In November 2004, Secretary of State for Northern Ireland Paul Murphy, announced the terms of reference for an investigation into these events. These were outlined as follows;
-To inquire into the death of Robert Hamill with a view to determining whether any wrongful act or omission by or within the Royal Ulster Constabulary facilitated his death or obstructed the investigation of it, or whether attempts were made to do so; whether any such act or omission was intentional or negligent; whether the investigation of his death was carried out with due diligence; and to make recommendations. for the inquiry into Robert Hamill's death. This was addressed in the Cory Collusion Inquiry Report published in 2004.
- 1998
- 23 February 1998: A 300-pound car bomb exploded near the RUC base on Edward Street. It exploded after a telephoned warning, causing widespread damage to the town centre but no injuries. The bomb was planted by dissident republicans.

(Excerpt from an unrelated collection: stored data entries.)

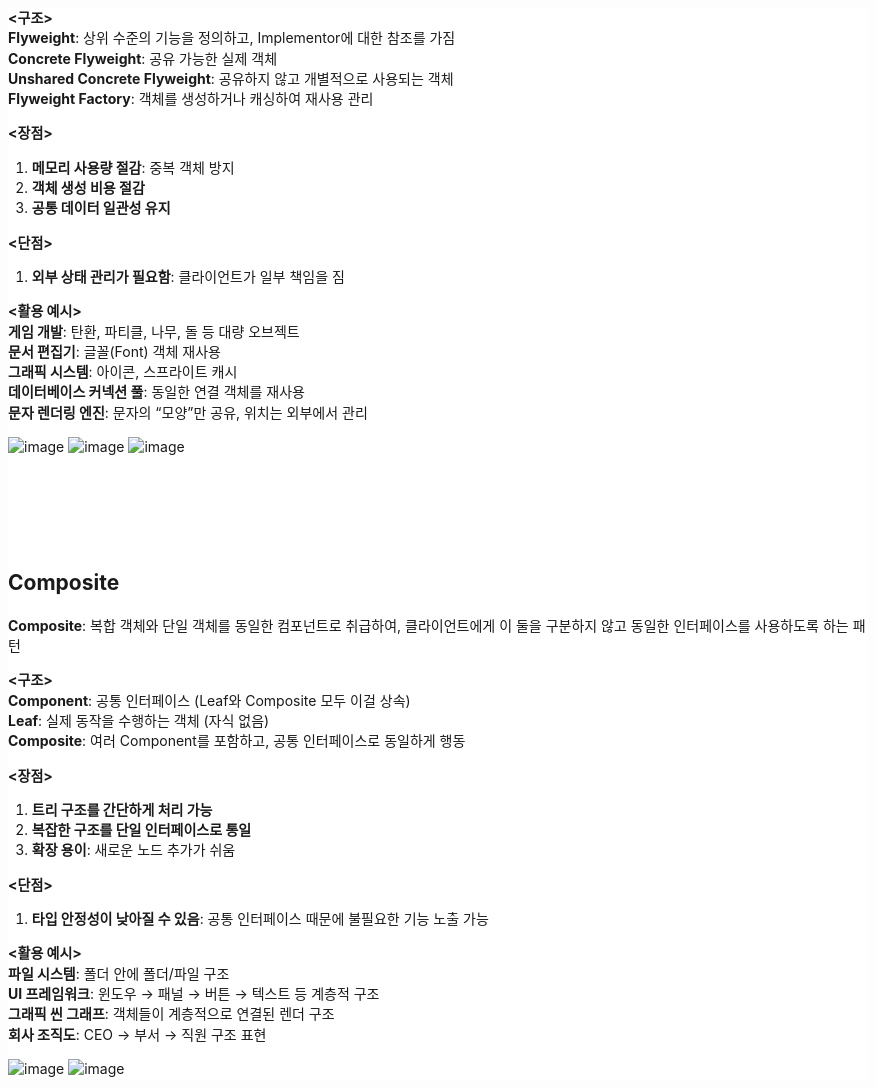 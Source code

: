**<구조>**    
**Flyweight**: 상위 수준의 기능을 정의하고, Implementor에 대한 참조를 가짐    
**Concrete Flyweight**: 공유 가능한 실제 객체  
**Unshared Concrete Flyweight**: 공유하지 않고 개별적으로 사용되는 객체  
**Flyweight Factory**: 객체를 생성하거나 캐싱하여 재사용 관리  

**<장점>**
1. **메모리 사용량 절감**: 중복 객체 방지
2. **객체 생성 비용 절감**
3. **공통 데이터 일관성 유지**

**<단점>**
1. **외부 상태 관리가 필요함**: 클라이언트가 일부 책임을 짐

**<활용 예시>**    
**게임 개발**: 탄환, 파티클, 나무, 돌 등 대량 오브젝트  
**문서 편집기**: 글꼴(Font) 객체 재사용  
**그래픽 시스템**: 아이콘, 스프라이트 캐시  
**데이터베이스 커넥션 풀**: 동일한 연결 객체를 재사용  
**문자 렌더링 엔진**: 문자의 “모양”만 공유, 위치는 외부에서 관리  

<img width="720" height="240" alt="image" src="https://github.com/user-attachments/assets/f3ffb182-6484-41bf-89dd-cfaeb1fd4188" />
<img width="720" height="240" alt="image" src="https://github.com/user-attachments/assets/305f663a-165a-4c2e-a745-d5bc2f1ddde5" />
<img width="801" height="771" alt="image" src="https://github.com/user-attachments/assets/d63ca492-4e85-4f3a-9a2f-56046ae64659" />
<br><br><br><br><br>

## Composite
**Composite**: 복합 객체와 단일 객체를 동일한 컴포넌트로 취급하여, 클라이언트에게 이 둘을 구분하지 않고 동일한 인터페이스를 사용하도록 하는 패턴

**<구조>**    
**Component**: 공통 인터페이스 (Leaf와 Composite 모두 이걸 상속)  
**Leaf**: 실제 동작을 수행하는 객체 (자식 없음)  
**Composite**: 여러 Component를 포함하고, 공통 인터페이스로 동일하게 행동  

**<장점>**
1. **트리 구조를 간단하게 처리 가능**
2. **복잡한 구조를 단일 인터페이스로 통일**
3. **확장 용이**: 새로운 노드 추가가 쉬움

**<단점>**
1. **타입 안정성이 낮아질 수 있음**: 공통 인터페이스 때문에 불필요한 기능 노출 가능

**<활용 예시>**    
**파일 시스템**: 폴더 안에 폴더/파일 구조  
**UI 프레임워크**: 윈도우 → 패널 → 버튼 → 텍스트 등 계층적 구조  
**그래픽 씬 그래프**: 객체들이 계층적으로 연결된 렌더 구조  
**회사 조직도**: CEO → 부서 → 직원 구조 표현  

<img width="960" height="620" alt="image" src="https://github.com/user-attachments/assets/ac013545-5db9-4c53-a1ac-3a83a8b21e2c" />
<img width="801" height="771" alt="image" src="https://github.com/user-attachments/assets/3adce571-7e48-4e7f-91f5-6a8abc258873" />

- 21 April 1998: Catholic civilian, Adrian Lamph (29), was shot dead by the LVF at his workplace, the Fairgreen amenity site on Duke Street. He was the first victim of the conflict since the signing of the Good Friday Agreement.
- 5 September 1998: Catholic RUC officer, Francis O'Reilly (30), was wounded by a blast bomb thrown by loyalist rioters on Charles Street. He died on 6 October.
- 1999
- 5 June 1999: A Protestant civilian, Elizabeth O'Neill (59), was killed in an LVF pipe bomb attack on her home at Corcrain Drive. She was married to a Catholic and lived in a mainly Protestant area. A pipe bomb also exploded at another Catholic home nearby.